Box is most efficient when admins allow end users to create their own folders.
In heavily regulated environments such as pharma and life sciences, many admins limit the ability to create content so that only administrators can create the top-level folders in the Box account. Using this setting locks down the account and gives the administrator full visibility into all company-owned folders within Box.
1. If you feel it necessary, restrict root content creation. On the Enterprise Admin Console, select Enterprise Settings and choose the Content and Sharing tab. Choose the Restrict content creation setting as shown. (This setting is not recommended for most use cases.)
Figure 1: For regulated and locked down environments, restrict the ability to create root level folders.
2. Create a top-level folder for each Box use case. As most organizations use Box to give employees personal drives (folders), you’ll need to create a top-level folder to contain these personal folders.
Figure 2: Create a top level folder with a descriptive title for each use case.
3. Within the top-level folder, create folders for each employee. For each personal folder, use a consistent naming convention, such as the person’s Active Directory name or first name + last name.
Figure 3: Create sub-folders for each employee.
3. Invite each employee to his or her own personal folder. You (the administrator) still own the personal folders.

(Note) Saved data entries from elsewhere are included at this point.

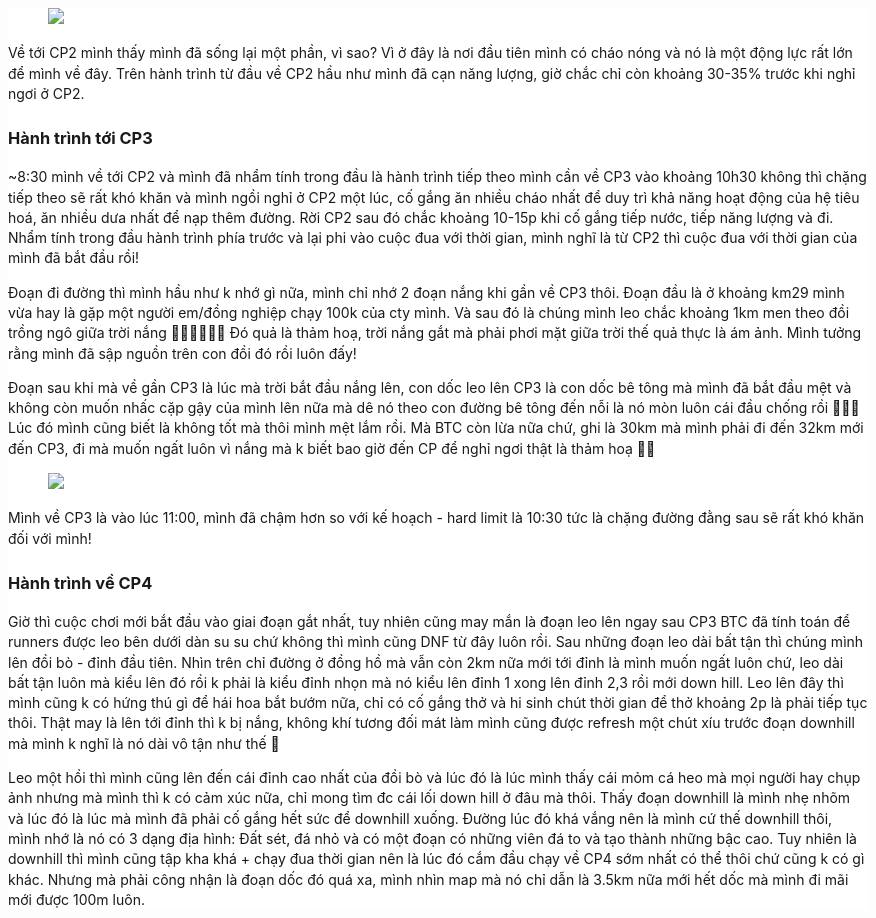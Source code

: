<video controls style='height: 400px;'>
	<source src="{{site.mediaurl}}/vmm2023/race-roadto-cp2.mp4" type="video/mp4" />
</video>

<figure>
	<img src="{{site.mediaurl}}/vmm2023/race-cp2.JPG" />
</figure>

Về tới CP2 mình thấy mình đã sống lại một phần, vì sao? Vì ở đây là nơi đầu tiên mình có cháo nóng và nó là một động lực rất lớn để mình về đây. Trên hành trình từ đầu về CP2 hầu như mình đã cạn năng lượng, giờ chắc chỉ còn khoảng 30-35% trước khi nghỉ ngơi ở CP2.

### Hành trình tới CP3
~8:30 mình về tới CP2 và mình đã nhẩm tính trong đầu là hành trình tiếp theo mình cần về CP3 vào khoảng 10h30 không thì chặng tiếp theo sẽ rất khó khăn và mình ngồi nghỉ ở CP2 một lúc, cố gắng ăn nhiều cháo nhất để duy trì khả năng hoạt động của hệ tiêu hoá, ăn nhiều dưa nhất để nạp thêm đường. Rời CP2 sau đó chắc khoảng 10-15p khi cố gắng tiếp nước, tiếp năng lượng và đi. Nhẩm tính trong đầu hành trình phía trước và lại phi vào cuộc đua với thời gian, mình nghĩ là từ CP2 thì cuộc đua với thời gian của mình đã bắt đầu rồi!

Đoạn đi đường thì mình hầu như k nhớ gì nữa, mình chỉ nhớ 2 đoạn nắng khi gần về CP3 thôi. Đoạn đầu là ở khoảng km29 mình vừa hay là gặp một người em/đồng nghiệp chạy 100k của cty mình. Và sau đó là chúng mình leo chắc khoảng 1km men theo đồi trồng ngô giữa trời nắng 😵‍💫😵‍💫😵‍💫 Đó quả là thảm hoạ, trời nắng gắt mà phải phơi mặt giữa trời thế quả thực là ám ảnh. Mình tưởng rằng mình đã sập nguồn trên con đồi đó rồi luôn đấy!

Đoạn sau khi mà về gần CP3 là lúc mà trời bắt đầu nắng lên, con dốc leo lên CP3 là con dốc bê tông mà mình đã bắt đầu mệt và không còn muốn nhấc cặp gậy của mình lên nữa mà dê nó theo con đường bê tông đến nỗi là nó mòn luôn cái đầu chống rồi 🥲🥲🥲 Lúc đó mình cũng biết là không tốt mà thôi mình mệt lắm rồi. Mà BTC còn lừa nữa chứ, ghi là 30km mà mình phải đi đến 32km mới đến CP3, đi mà muốn ngất luôn vì nắng mà k biết bao giờ đến CP để nghỉ ngơi thật là thảm hoạ 😵‍💫
<figure>
	<img src="{{site.mediaurl}}/vmm2023/race-cp3.JPG" />
</figure>

Mình về CP3 là vào lúc 11:00, mình đã chậm hơn so với kế hoạch - hard limit là 10:30 tức là chặng đường đằng sau sẽ rất khó khăn đối với mình!

### Hành trình về CP4
Giờ thì cuộc chơi mới bắt đầu vào giai đoạn gắt nhất, tuy nhiên cũng may mắn là đoạn leo lên ngay sau CP3 BTC đã tính toán để runners được leo bên dưới dàn su su chứ không thì mình cũng DNF từ đây luôn rồi. Sau những đoạn leo dài bất tận thì chúng mình lên đồi bò - đỉnh đầu tiên. Nhìn trên chỉ đường ở đồng hồ mà vẫn còn 2km nữa mới tới đỉnh là mình muốn ngất luôn chứ, leo dài bất tận luôn mà kiểu lên đó rồi k phải là kiểu đỉnh nhọn mà nó kiểu lên đỉnh 1 xong lên đỉnh 2,3 rồi mới down hill. Leo lên đây thì mình cũng k có hứng thú gì để hái hoa bắt bướm nữa, chỉ có cố gắng thở và hi sinh chút thời gian để thở khoảng 2p là phải tiếp tục thôi. Thật may là lên tới đỉnh thì k bị nắng, không khí tương đối mát làm mình cũng được refresh một chút xíu trước đoạn downhill mà mình k nghĩ là nó dài vô tận như thế 🥲

Leo một hồi thì mình cũng lên đến cái đỉnh cao nhất của đồi bò và lúc đó là lúc mình thấy cái mỏm cá heo mà mọi người hay chụp ảnh nhưng mà mình thì k có cảm xúc nữa, chỉ mong tìm đc cái lối down hill ở đâu mà thôi. Thấy đoạn downhill là mình nhẹ nhõm và lúc đó là lúc mà mình đã phải cố gắng hết sức để downhill xuống. Đường lúc đó khá vắng nên là mình cứ thế downhill thôi, mình nhớ là nó có 3 dạng địa hình: Đất sét, đá nhỏ và có một đoạn có những viên đá to và tạo thành những bậc cao. Tuy nhiên là downhill thì mình cũng tập kha khá + chạy đua thời gian nên là lúc đó cắm đầu chạy về CP4 sớm nhất có thể thôi chứ cũng k có gì khác. Nhưng mà phải công nhận là đoạn dốc đó quá xa, mình nhìn map mà nó chỉ dẫn là 3.5km nữa mới hết dốc mà mình đi mãi mới được 100m luôn.
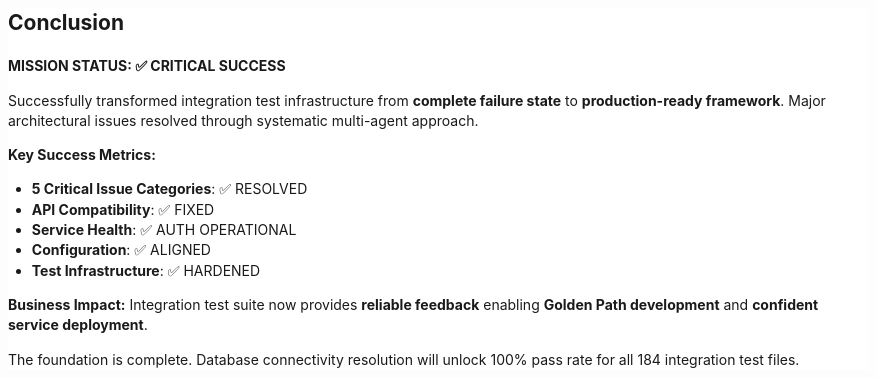 ## Conclusion

**MISSION STATUS: ✅ CRITICAL SUCCESS**

Successfully transformed integration test infrastructure from **complete failure state** to **production-ready framework**. Major architectural issues resolved through systematic multi-agent approach. 

**Key Success Metrics:**
- **5 Critical Issue Categories**: ✅ RESOLVED
- **API Compatibility**: ✅ FIXED  
- **Service Health**: ✅ AUTH OPERATIONAL
- **Configuration**: ✅ ALIGNED
- **Test Infrastructure**: ✅ HARDENED

**Business Impact:** Integration test suite now provides **reliable feedback** enabling **Golden Path development** and **confident service deployment**.

The foundation is complete. Database connectivity resolution will unlock 100% pass rate for all 184 integration test files.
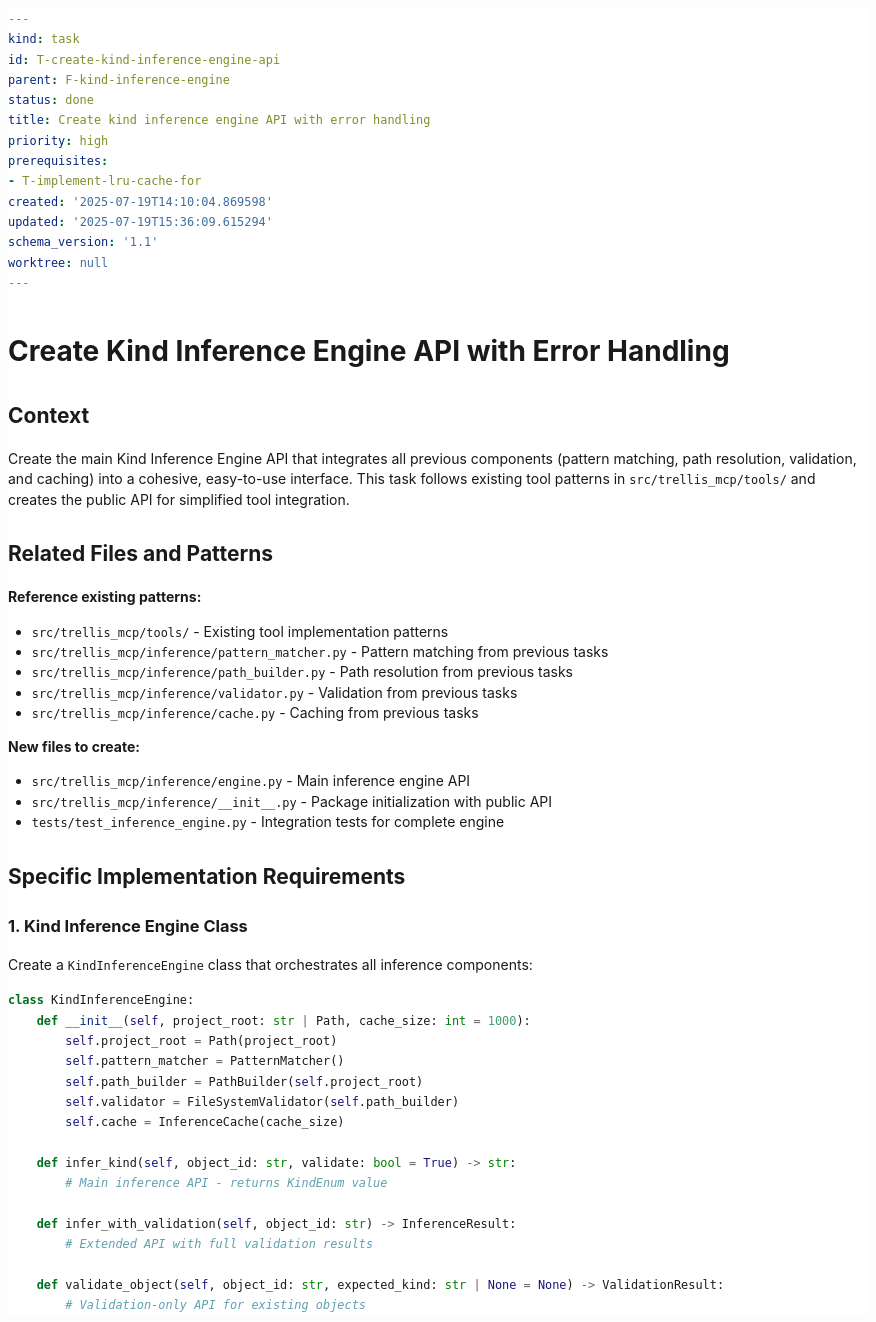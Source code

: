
```yaml
---
kind: task
id: T-create-kind-inference-engine-api
parent: F-kind-inference-engine
status: done
title: Create kind inference engine API with error handling
priority: high
prerequisites:
- T-implement-lru-cache-for
created: '2025-07-19T14:10:04.869598'
updated: '2025-07-19T15:36:09.615294'
schema_version: '1.1'
worktree: null
---
```

# Create Kind Inference Engine API with Error Handling

## Context

Create the main Kind Inference Engine API that integrates all previous components (pattern matching, path resolution, validation, and caching) into a cohesive, easy-to-use interface. This task follows existing tool patterns in `src/trellis_mcp/tools/` and creates the public API for simplified tool integration.

## Related Files and Patterns

**Reference existing patterns:**
- `src/trellis_mcp/tools/` - Existing tool implementation patterns
- `src/trellis_mcp/inference/pattern_matcher.py` - Pattern matching from previous tasks
- `src/trellis_mcp/inference/path_builder.py` - Path resolution from previous tasks  
- `src/trellis_mcp/inference/validator.py` - Validation from previous tasks
- `src/trellis_mcp/inference/cache.py` - Caching from previous tasks

**New files to create:**
- `src/trellis_mcp/inference/engine.py` - Main inference engine API
- `src/trellis_mcp/inference/__init__.py` - Package initialization with public API
- `tests/test_inference_engine.py` - Integration tests for complete engine

## Specific Implementation Requirements

### 1. Kind Inference Engine Class
Create a `KindInferenceEngine` class that orchestrates all inference components:
```python
class KindInferenceEngine:
    def __init__(self, project_root: str | Path, cache_size: int = 1000):
        self.project_root = Path(project_root)
        self.pattern_matcher = PatternMatcher()
        self.path_builder = PathBuilder(self.project_root)
        self.validator = FileSystemValidator(self.path_builder)
        self.cache = InferenceCache(cache_size)
    
    def infer_kind(self, object_id: str, validate: bool = True) -> str:
        # Main inference API - returns KindEnum value
    
    def infer_with_validation(self, object_id: str) -> InferenceResult:
        # Extended API with full validation results
    
    def validate_object(self, object_id: str, expected_kind: str | None = None) -> ValidationResult:
        # Validation-only API for existing objects
```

4. Use the Folder Properties window to set any additional restrictions on personal folders. For example, you can restrict any collaboration outside of your domain or limit who can send collaboration invitations on this screen. Always consult with your Implementation Lead or Customer Success Manager before checking these settings to make sure this is the best approach for your environment.
Figure 4: Adding security restrictions to individual folders.
5. Create root-level folders for external collaboration. These are useful for projects that involve external parties, partners and clients. Invite people that were previously using FTP, email attachments, and consumer tools to use Box instead.
Figure 5: Create another top-level folder (Approved Projects above) for external collaboration.
6. Create a helpdesk process for users to submit external collaboration projects for approval. When a project is approved, create a folder for the project and invite the individual to that project folder. Admins will see all project folders; end users only see the project folders they own.
Figure 6: Create individual project folders for external collaborators.